I am partial to the rich black and reds, all blacks, bi-colors and the real dark dark sables. But really I love all their personalities :wub:


----------



## DnP (Jul 10, 2008)

I love all colors, but I'm partial to the light sables.


----------



## ShepherdHeaven (Feb 12, 2010)

I really like dark sables that would be my favorite. I am not big on the light colors.


----------



## Doc (Jan 13, 2009)

I love washed out, faded colors and particularly silver/black or cream/black.

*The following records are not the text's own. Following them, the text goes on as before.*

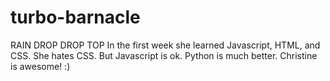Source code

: # turbo-barnacle
RAIN DROP DROP TOP 
In the first week she learned Javascript, HTML, and CSS.
She hates CSS.
But Javascript is ok.
Python is much better.
Christine is awesome! :)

Blues aren't bad, particularly as they age.


----------



## atravis (Sep 24, 2008)

Before Mulder, I would easily say the ultra dark, black sables.

But now that I've been around it, I'm actually starting to favor the solid black.


----------



## JKlatsky (Apr 21, 2007)

If we go on straight color preference. I like a nice dark mask with a good head (throw back to the Mastiffs we used to have??). I prefer a darker sable, blanket or bi, or black dog. A regular saddle is probably my least favorite, but I've still seen some good looking ones. 

Although I have to say, personality is way more important. Cade is the lightest of my dogs and probably one of the more expressive and the cutest of the bunch. (Shh!! Don't tell Argos)


----------



## Ellie (Jun 26, 2009)

I like the classic black and tan look


----------



## mjbgsd (Jun 29, 2004)

My favorite coat colors are blk/tan, then blk/reds, black sables, and lastly bi-color. 
The only reason I would never own an all black shepherd is because, and this is a stupid reason I know lol, they don't change colors as they age. lol


----------



## Jessiewessie99 (Mar 6, 2009)

Black & Tan, Black & Red, Sable, All Black, and White.lol


----------



## bianca (Mar 28, 2010)

I love dark sables and black and tan.


----------



## eyezik (Apr 22, 2010)

arycrest said:


> I can't recall seeing a GSD that was a majority tan but probaby have seen one and just don't remember it. And I can't recall ever seeing one that was a majority white mixed with another color so I won't rate them in my list either.


My boy is almost all tan with some white and a tiny bit of black. That being said, he is my favorite color just cause I love him so much


----------



## LaRen616 (Mar 4, 2010)

eyezik said:


> My boy is almost all tan with some white and a tiny bit of black. That being said, he is my favorite color just cause I love him so much


And he is very handsome and unique!


----------



## eyezik (Apr 22, 2010)

LaRen616 said:


> And he is very handsome and unique!


Thank you!


----------